When Sue Walthert, a New Zealand doctor, was informed she had a particularly aggressive form breast cancer, she also found reason to hope.
 

Under a traditional treatment regime, she only had a 50 percent chance of surviving. But a full year of therapy using a relatively new drug, Herceptin, had, in numerous clinical trials, proven dramatically effective at treating early stage cancers like hers, increasing the odds of survival to 95 percent.
 

The problem? Pharmac, New Zealand's board of medical bureaucrats who had only recently and reluctantly approved the drug at all, refused to give Walthert the full year of treatment. Instead, they offered a mere nine weeks -- a treatment period the drug's designers said would likely produce no results.
 

Pharmac claimed its decision was driven by science, pointing to a single, small-scale study to back up its claim. Walthert believed otherwise. A year of Herceptin costs $60,000. Walthert was convinced that Pharmac simply didn't want to pay.

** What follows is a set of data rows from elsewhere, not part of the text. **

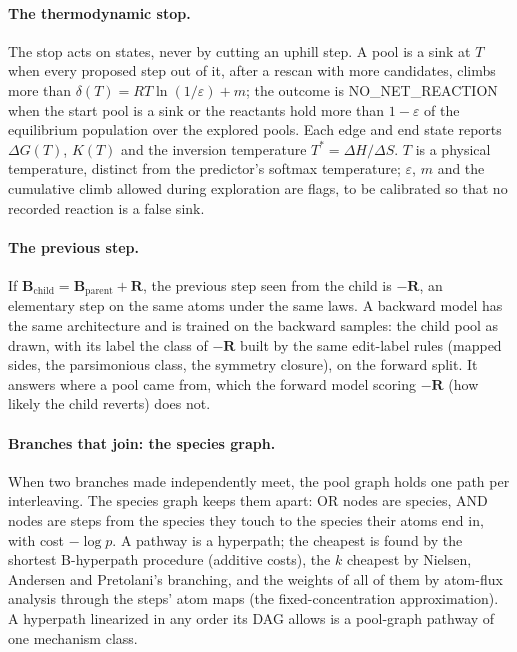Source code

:\documentclass[11pt,a4paper]{article}
\newcommand{\vb}[1]{\bm{#1}}
\begin{document}
\paragraph{The thermodynamic stop.} The stop acts on states, never by cutting an uphill step. A pool is a sink at $T$ when every proposed step out of it, after a rescan with more candidates, climbs more than $\delta(T)=RT\ln(1/\varepsilon)+m$; the outcome is NO\_NET\_REACTION when the start pool is a sink or the reactants hold more than $1-\varepsilon$ of the equilibrium population over the explored pools. Each edge and end state reports $\Delta G(T)$, $K(T)$ and the inversion temperature $T^*=\Delta H/\Delta S$. $T$ is a physical temperature, distinct from the predictor's softmax temperature; $\varepsilon$, $m$ and the cumulative climb allowed during exploration are flags, to be calibrated so that no recorded reaction is a false sink.

\paragraph{The previous step.} If $\vb B_{\mathrm{child}}=\vb B_{\mathrm{parent}}+\vb R$, the previous step seen from the child is $-\vb R$, an elementary step on the same atoms under the same laws. A backward model has the same architecture and is trained on the backward samples: the child pool as drawn, with its label the class of $-\vb R$ built by the same edit-label rules (mapped sides, the parsimonious class, the symmetry closure), on the forward split. It answers where a pool came from, which the forward model scoring $-\vb R$ (how likely the child reverts) does not.

\paragraph{Branches that join: the species graph.} When two branches made independently meet, the pool graph holds one path per interleaving. The species graph keeps them apart: OR nodes are species, AND nodes are steps from the species they touch to the species their atoms end in, with cost $-\log p$. A pathway is a hyperpath; the cheapest is found by the shortest B-hyperpath procedure (additive costs), the $k$ cheapest by Nielsen, Andersen and Pretolani's branching, and the weights of all of them by atom-flux analysis through the steps' atom maps (the fixed-concentration approximation). A hyperpath linearized in any order its DAG allows is a pool-graph pathway of one mechanism class.
\end{document}
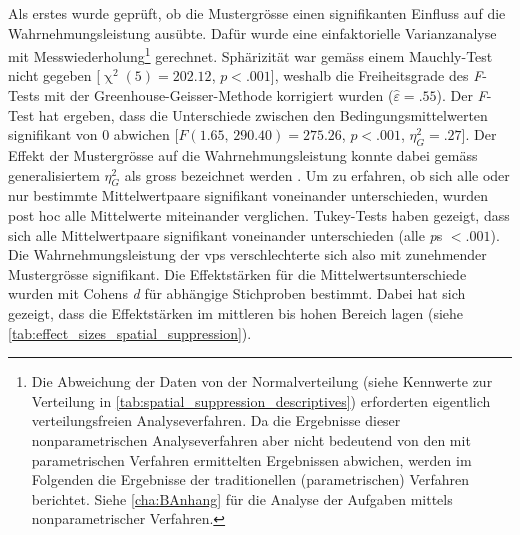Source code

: \documentclass[11pt, twoside, a4paper]{book}		%
\begin{document}
Als erstes wurde geprüft, ob die Mustergrösse einen signifikanten Einfluss auf die Wahrnehmungsleistung ausübte.
Dafür wurde eine einfaktorielle Varianzanalyse mit Messwiederholung\footnote{Die Abweichung der Daten von der Normalverteilung (siehe Kennwerte zur Verteilung in \autoref{tab:spatial_suppression_descriptives}) erforderten eigentlich verteilungsfreien Analyseverfahren. Da die Ergebnisse dieser nonparametrischen Analyseverfahren aber nicht bedeutend von den mit parametrischen Verfahren ermittelten Ergebnissen abwichen, werden im Folgenden die Ergebnisse der traditionellen (parametrischen) Verfahren berichtet. Siehe \autoref{cha:BAnhang} für die Analyse der Aufgaben mittels nonparametrischer Verfahren.}
gerechnet. Sphärizität war gemäss einem Mauchly-Test nicht gegeben [$\upchi^2(5)=202.12$, $p<.001$], weshalb die Freiheitsgrade des \textit{F}-Tests mit der Greenhouse-Geisser-Methode korrigiert wurden ($\hat{\varepsilon}=.55$). Der \textit{F}-Test hat ergeben, dass die Unterschiede zwischen den Bedingungsmittelwerten signifikant von 0 abwichen [$F(1.65,\,290.40)=275.26$, $p<.001$, $\eta_{G}^2=.27$]. Der Effekt der Mustergrösse auf die Wahrnehmungsleistung konnte dabei gemäss generalisiertem $\eta_{G}^2$ \citep{Olejnik2003} als gross bezeichnet werden \citep{Bakeman2005}.
Um zu erfahren, ob sich alle oder nur bestimmte Mittelwertpaare signifikant voneinander unterschieden, wurden post hoc alle Mittelwerte miteinander verglichen.
Tukey-Tests haben gezeigt, dass sich alle Mittelwertpaare signifikant voneinander unterschieden (alle \textit{p}s $<.001$).
Die Wahrnehmungsleistung der \glspl{vp} verschlechterte sich also mit zunehmender Mustergrösse signifikant.
Die Effektstärken für die Mittelwertsunterschiede wurden mit Cohens \textit{d} für abhängige Stichproben \citep{Morris2002} bestimmt. 
Dabei hat sich gezeigt, dass die Effektstärken im mittleren bis hohen Bereich \citep[][S. 40]{Cohen1988} lagen (siehe \autoref{tab:effect_sizes_spatial_suppression}). 
\end{document}
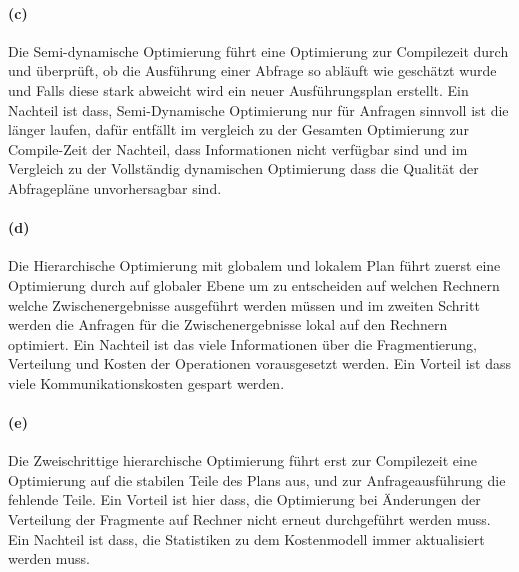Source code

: \documentclass[11pt,a4paper,parskip=half ]{scrartcl}
\begin{document}
	\paragraph{(c)} Die Semi-dynamische Optimierung führt eine Optimierung zur Compilezeit durch und überprüft, ob die Ausführung einer Abfrage so abläuft wie geschätzt wurde und Falls diese stark abweicht wird ein neuer Ausführungsplan erstellt. Ein Nachteil ist dass, Semi-Dynamische Optimierung nur für Anfragen sinnvoll ist die länger laufen, dafür entfällt im vergleich zu der Gesamten Optimierung zur Compile-Zeit der Nachteil, dass Informationen nicht verfügbar sind und im Vergleich zu der Vollständig dynamischen Optimierung dass die Qualität der Abfragepläne unvorhersagbar sind.
	
	\paragraph{(d)} Die Hierarchische Optimierung mit globalem und lokalem Plan führt zuerst eine Optimierung durch auf globaler Ebene um zu entscheiden auf welchen Rechnern welche Zwischenergebnisse ausgeführt werden müssen und im zweiten Schritt werden die Anfragen für die Zwischenergebnisse lokal auf den Rechnern optimiert. Ein Nachteil ist das viele Informationen über die Fragmentierung, Verteilung und Kosten der Operationen vorausgesetzt werden. Ein Vorteil ist dass viele Kommunikationskosten gespart werden.
	
	\paragraph{(e)} Die Zweischrittige hierarchische Optimierung führt erst zur Compilezeit eine Optimierung auf die stabilen Teile des Plans aus, und zur Anfrageausführung die fehlende Teile. Ein Vorteil ist hier dass, die Optimierung bei Änderungen der Verteilung der Fragmente auf Rechner nicht erneut durchgeführt werden muss. Ein Nachteil ist dass, die Statistiken zu dem Kostenmodell immer aktualisiert werden muss.
	
\end{document}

What Sue Walthert faced was a consequence of government-run comparative effectiveness research (CER), in which patients and doctors are ignored, and crucial healthcare decisions are made by government bureaucrats looking to save money.
 

Comparative effectiveness research is an idea that's been gaining steam, and substantial public funding, here in the United States. The recent economic stimulus package allocates $1.1 billion to comparative effectiveness research, meaning that something like New Zealand's system of de facto healthcare rationing could soon be adopted here.
 

Comparative effectiveness research is often touted as a way to save money on health care. But the only way to do that is to use its results to deny expensive treatments like Herceptin. Indeed, an early draft of the stimulus bill made this explicit, saying that CER would lead to more expensive medications no longer being prescribed.
 

In other words, Pharmac's refusal to allow a full year's Herceptin treatment is a feature of the system, not a bug. Government-sponsored comparative effectiveness research saves money by providing grounds by which to deny treatment.
 

One might think that the U.S. system of private insurers might mitigate this effect. But even if the results of such research were used to withhold treatments only from patients in government-funded medical programs like Medicare and Medicaid, the results could have immediate consequences for the entire U.S. health care system -- even those with private coverage.
 

How so? As the nation's single largest healthcare purchaser, the government's decisions lead the way for private medical providers. So private insurers would likely rely on government data in order to make coverage decisions.
 

And even if they didn't, medical innovators would see their research budgets squeezed as the largest health purchaser backed out -- leading inevitably to a slower pace for medical innovation.
 

Cancer research, in particular, would suffer, as innovation regularly comes not from a single clinical trial, but from widespread, varied use in the field after initial testing is long over.
 

That's why it's critical that comparative effective research not be used to deny treatment under federal health programs like Medicare. Senator Jon Kyl, R -- Arizona, recently introduced a legislative amendment that would have prohibited comparative research from being used in this manner. The Kyl amendment instead encouraged research to promote "personalized medicine" where treatments are tailored to what works best for individuals. Ultimately, that approach is both the healthiest and most efficient.
 

Despite receiving support from Democratic Senators Russ Feingold and Ben Nelson, the amendment was defeated. But, if the government is going to sponsor comparative effective research, it's essential that a similar provision be included. It's the only way to ensure that healthcare decisions will be based on the needs of individual patients, and not on impersonal statistics.
 

Some politicians claim that cutting costs through CER is needed to keep healthcare spending under control. That's nonsense. In the best case, it shifts costs to people who paid higher taxes for "free health care for all" for years. In the worst case, CER restricts access to new drugs for seniors, people with chronic illnesses, and children with rare diseases. So everyone winds up sicker and paying more for their care.
 

For her part, Sue Walthert eventually chose to pay $50,000 out of her own pocket for a full year's worth of Herceptin.
 

No one is against getting the best value for their health care dollar. But the current approach to comparative effectiveness research is a prescription for rationing. Personalized medicine -- the right treatment for the right person at the right time -- preserves choice and improves health. It also ensures that decisions are made by doctors and patients, not by economists and lobbyists in Washington. That's what the comparative effectiveness fight is all about.